Introducing the 2020 AAHA/AAFP Feline Vaccination Guidelines
The newly released 2020 AAHA/AAFP Feline Vaccination Guidelines, created by AAHA and the American Association of Feline Practitioners (AAFP) updates the 2013 AAFP Feline Vaccination Advisory Panel Report.
And they come with a slew of all-new, helpful resources.
NEWStat talked to Amy Stone, DVM, PhD, chair of the 2020 AAHA/AAFP Feline Vaccination Guidelines Task Force, to find out what veterinary teams can expect.
NEWStat: What are the major updates to the 2020 guidelines?
Amy Stone: There’s new information about how best to time kitten vaccinations to overcome the interference of maternally derived antibodies. While keeping the concepts of core and noncore, the new guidelines further define feline patient populations to determine their specific risk for disease exposure. It’s no longer just indoor cats versus outdoor cats. There’s also a section about how to best use in-clinic serology to diagnose disease and, in certain cases, to determine when to vaccinate. Finally, there is an extensive section updating the view on feline injection-site sarcomas.
NEWStat: How will the updated guidelines help veterinary professionals practice better medicine?

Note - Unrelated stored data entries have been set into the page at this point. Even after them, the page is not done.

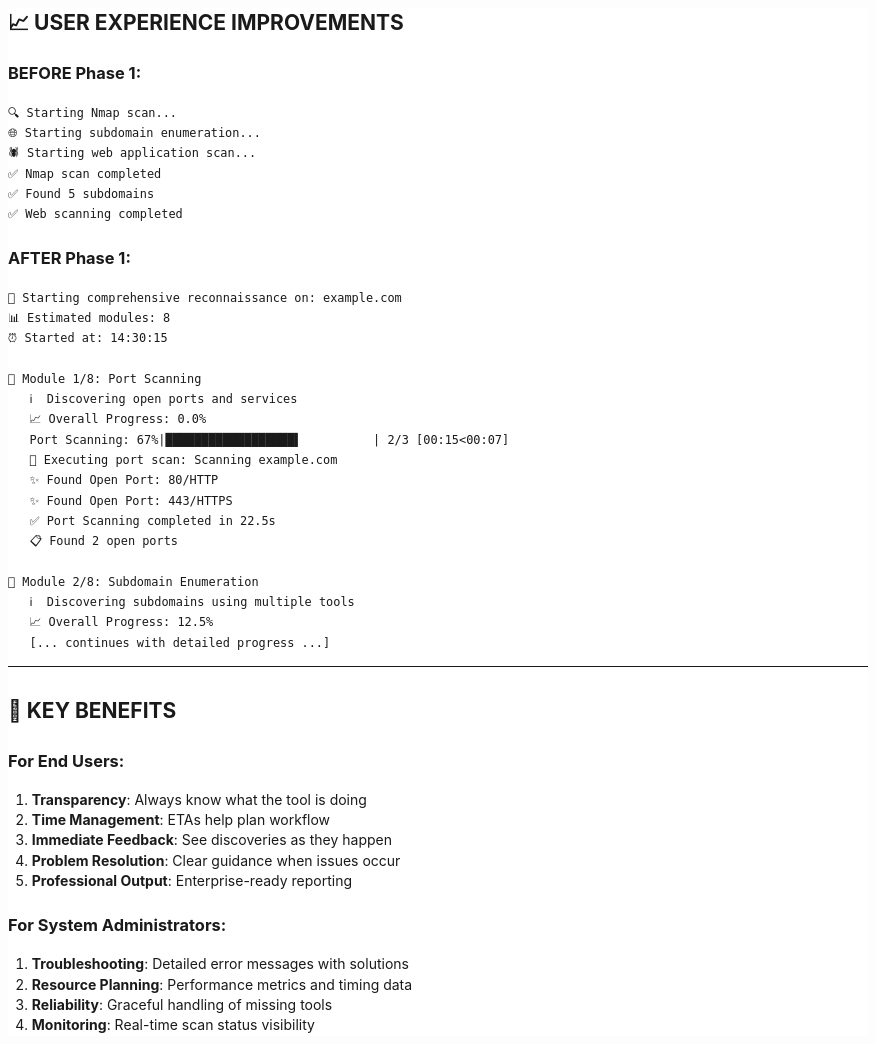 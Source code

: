 
## 📈 **USER EXPERIENCE IMPROVEMENTS**

### **BEFORE Phase 1:**
```
🔍 Starting Nmap scan...
🌐 Starting subdomain enumeration...
🕷️ Starting web application scan...
✅ Nmap scan completed
✅ Found 5 subdomains
✅ Web scanning completed
```

### **AFTER Phase 1:**
```
🚀 Starting comprehensive reconnaissance on: example.com
📊 Estimated modules: 8
⏰ Started at: 14:30:15

📍 Module 1/8: Port Scanning
   ℹ️  Discovering open ports and services
   📈 Overall Progress: 0.0%
   Port Scanning: 67%|██████████████████▌          | 2/3 [00:15<00:07]
   🔄 Executing port scan: Scanning example.com
   ✨ Found Open Port: 80/HTTP
   ✨ Found Open Port: 443/HTTPS
   ✅ Port Scanning completed in 22.5s
   📋 Found 2 open ports

📍 Module 2/8: Subdomain Enumeration
   ℹ️  Discovering subdomains using multiple tools
   📈 Overall Progress: 12.5%
   [... continues with detailed progress ...]
```

---

## 🎯 **KEY BENEFITS**

### **For End Users:**
1. **Transparency**: Always know what the tool is doing
2. **Time Management**: ETAs help plan workflow
3. **Immediate Feedback**: See discoveries as they happen
4. **Problem Resolution**: Clear guidance when issues occur
5. **Professional Output**: Enterprise-ready reporting

### **For System Administrators:**
1. **Troubleshooting**: Detailed error messages with solutions
2. **Resource Planning**: Performance metrics and timing data
3. **Reliability**: Graceful handling of missing tools
4. **Monitoring**: Real-time scan status visibility

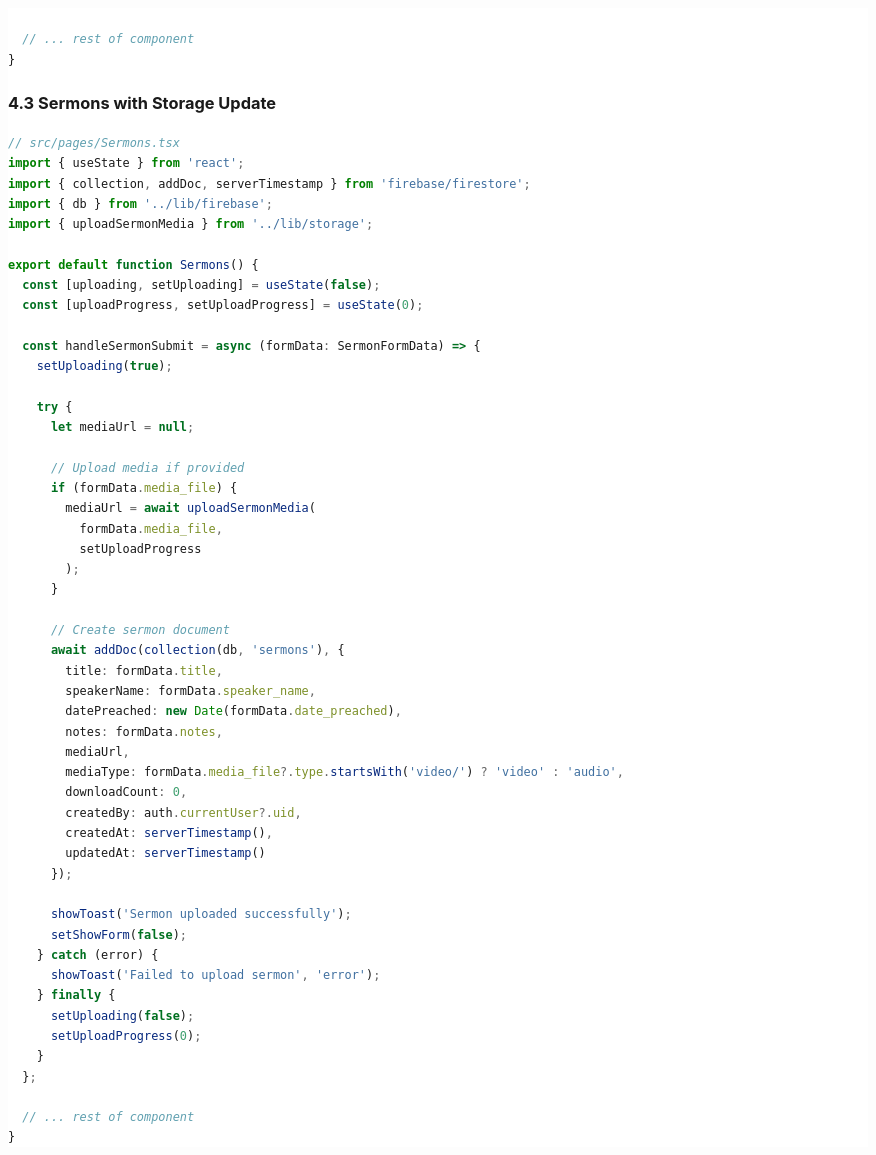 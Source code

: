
 ```typescript
  
  // ... rest of component
}
```

### 4.3 Sermons with Storage Update
```typescript
// src/pages/Sermons.tsx
import { useState } from 'react';
import { collection, addDoc, serverTimestamp } from 'firebase/firestore';
import { db } from '../lib/firebase';
import { uploadSermonMedia } from '../lib/storage';

export default function Sermons() {
  const [uploading, setUploading] = useState(false);
  const [uploadProgress, setUploadProgress] = useState(0);
  
  const handleSermonSubmit = async (formData: SermonFormData) => {
    setUploading(true);
    
    try {
      let mediaUrl = null;
      
      // Upload media if provided
      if (formData.media_file) {
        mediaUrl = await uploadSermonMedia(
          formData.media_file,
          setUploadProgress
        );
      }
      
      // Create sermon document
      await addDoc(collection(db, 'sermons'), {
        title: formData.title,
        speakerName: formData.speaker_name,
        datePreached: new Date(formData.date_preached),
        notes: formData.notes,
        mediaUrl,
        mediaType: formData.media_file?.type.startsWith('video/') ? 'video' : 'audio',
        downloadCount: 0,
        createdBy: auth.currentUser?.uid,
        createdAt: serverTimestamp(),
        updatedAt: serverTimestamp()
      });
      
      showToast('Sermon uploaded successfully');
      setShowForm(false);
    } catch (error) {
      showToast('Failed to upload sermon', 'error');
    } finally {
      setUploading(false);
      setUploadProgress(0);
    }
  };
  
  // ... rest of component
}
```

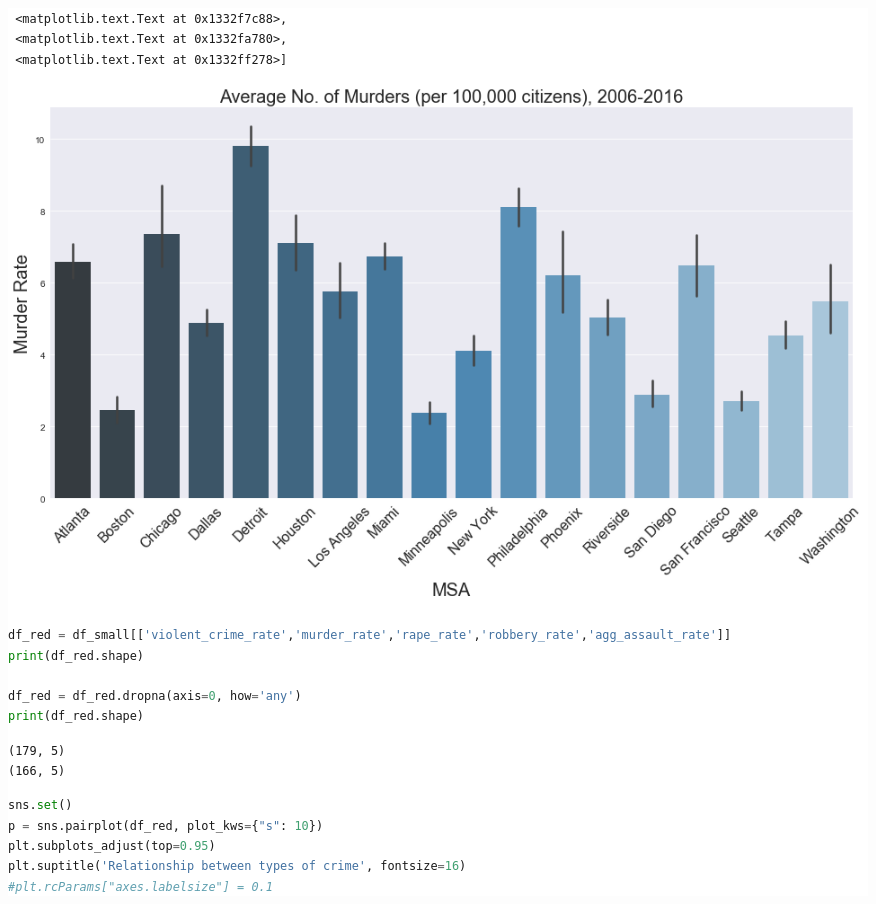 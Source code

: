      <matplotlib.text.Text at 0x1332f7c88>,
     <matplotlib.text.Text at 0x1332fa780>,
     <matplotlib.text.Text at 0x1332ff278>]




![png](EDA_files/EDA_14_1.png)




```python
df_red = df_small[['violent_crime_rate','murder_rate','rape_rate','robbery_rate','agg_assault_rate']]
print(df_red.shape)

df_red = df_red.dropna(axis=0, how='any')
print(df_red.shape)

```


    (179, 5)
    (166, 5)




```python
sns.set()
p = sns.pairplot(df_red, plot_kws={"s": 10})
plt.subplots_adjust(top=0.95)
plt.suptitle('Relationship between types of crime', fontsize=16)
#plt.rcParams["axes.labelsize"] = 0.1
```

AS: The updated guidelines provide new information on the timing of feline vaccines for the best protection of cats from preventable infectious diseases. These changes help practitioners determine the best individualized infectious disease prevention strategy for their feline patients based on the most recent evidence available. Additionally, they give practitioners and their entire staff tools to communicate the importance of vaccines to clients.
NEWStat: How can practitioners think differently about the way they treat cats?

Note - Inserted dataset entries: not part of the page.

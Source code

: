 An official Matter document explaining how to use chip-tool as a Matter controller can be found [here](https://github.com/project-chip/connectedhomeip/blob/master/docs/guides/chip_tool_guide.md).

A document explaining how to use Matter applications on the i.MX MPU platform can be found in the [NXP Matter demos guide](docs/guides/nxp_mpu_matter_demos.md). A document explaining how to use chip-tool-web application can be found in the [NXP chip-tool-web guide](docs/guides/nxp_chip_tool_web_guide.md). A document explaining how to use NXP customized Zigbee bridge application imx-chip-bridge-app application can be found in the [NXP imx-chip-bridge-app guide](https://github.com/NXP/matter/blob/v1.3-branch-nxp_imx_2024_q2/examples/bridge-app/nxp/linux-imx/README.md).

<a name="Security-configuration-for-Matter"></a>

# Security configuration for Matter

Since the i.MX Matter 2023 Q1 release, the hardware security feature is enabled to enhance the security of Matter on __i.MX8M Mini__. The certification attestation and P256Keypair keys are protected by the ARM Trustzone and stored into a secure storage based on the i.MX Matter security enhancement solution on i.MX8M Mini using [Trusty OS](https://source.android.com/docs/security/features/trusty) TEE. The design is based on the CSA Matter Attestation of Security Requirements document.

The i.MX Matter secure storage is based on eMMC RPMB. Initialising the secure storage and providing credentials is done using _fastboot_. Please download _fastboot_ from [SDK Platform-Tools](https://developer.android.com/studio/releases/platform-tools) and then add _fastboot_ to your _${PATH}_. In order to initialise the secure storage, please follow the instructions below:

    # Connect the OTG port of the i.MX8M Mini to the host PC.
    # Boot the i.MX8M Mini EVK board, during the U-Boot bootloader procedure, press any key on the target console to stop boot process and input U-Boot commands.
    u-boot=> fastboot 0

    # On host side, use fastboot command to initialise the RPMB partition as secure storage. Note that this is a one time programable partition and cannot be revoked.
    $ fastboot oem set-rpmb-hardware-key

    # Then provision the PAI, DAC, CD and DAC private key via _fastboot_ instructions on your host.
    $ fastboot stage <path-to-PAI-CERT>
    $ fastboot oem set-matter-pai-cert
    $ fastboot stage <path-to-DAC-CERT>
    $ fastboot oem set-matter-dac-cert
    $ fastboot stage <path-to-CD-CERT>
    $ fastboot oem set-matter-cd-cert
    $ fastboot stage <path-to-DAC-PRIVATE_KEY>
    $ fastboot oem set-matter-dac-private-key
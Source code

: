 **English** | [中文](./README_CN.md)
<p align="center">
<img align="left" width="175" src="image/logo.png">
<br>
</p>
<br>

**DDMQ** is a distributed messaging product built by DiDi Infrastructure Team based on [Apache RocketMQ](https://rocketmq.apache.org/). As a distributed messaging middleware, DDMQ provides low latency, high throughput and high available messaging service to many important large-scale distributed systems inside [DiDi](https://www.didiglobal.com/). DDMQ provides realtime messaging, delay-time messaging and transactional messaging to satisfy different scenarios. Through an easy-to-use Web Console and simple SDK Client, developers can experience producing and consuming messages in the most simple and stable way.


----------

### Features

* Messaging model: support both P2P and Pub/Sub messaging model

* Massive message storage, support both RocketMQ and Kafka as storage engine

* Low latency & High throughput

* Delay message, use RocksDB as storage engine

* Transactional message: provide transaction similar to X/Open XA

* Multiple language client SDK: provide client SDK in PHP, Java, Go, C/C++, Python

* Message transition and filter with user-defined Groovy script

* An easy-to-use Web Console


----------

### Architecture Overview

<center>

AS: I actually think they should be thinking differently about how they consider disease susceptibility and what patient population the cat belongs to. For example, there are some outdoor cats who come into contact with fewer other cats than indoor cats do.
NEWStat: Can you talk a little bit about the lifestyle-based vaccine calculator?
AS: The calculator allows a practitioner to put in the lifestyle factors of the cat, the age of the cat, and the type of vaccine that they have in their practice. The result is a recommendation for how to vaccinate that cat in that moment and for the future. It then produces a customized PDF printout with the patient name that can be attached to the record or even given to the client. It’s a great conversation starter for veterinarians and pet owners.
NEWStat: What are some other highlights?
AS: The guidelines are mobile-ready, so you can access them easily from a smartphone. Plus, they include:
- Robust FAQs and tips for client and staff education
- Recommendations for core and noncore vaccines for pet and shelter-housed cats
- A webinar summarizing the must-see and clinically important sections of the guidelines (available in October)
AAHA would like to express its gratitude to the AAFP for the opportunity to work together in the creation of these guidelines.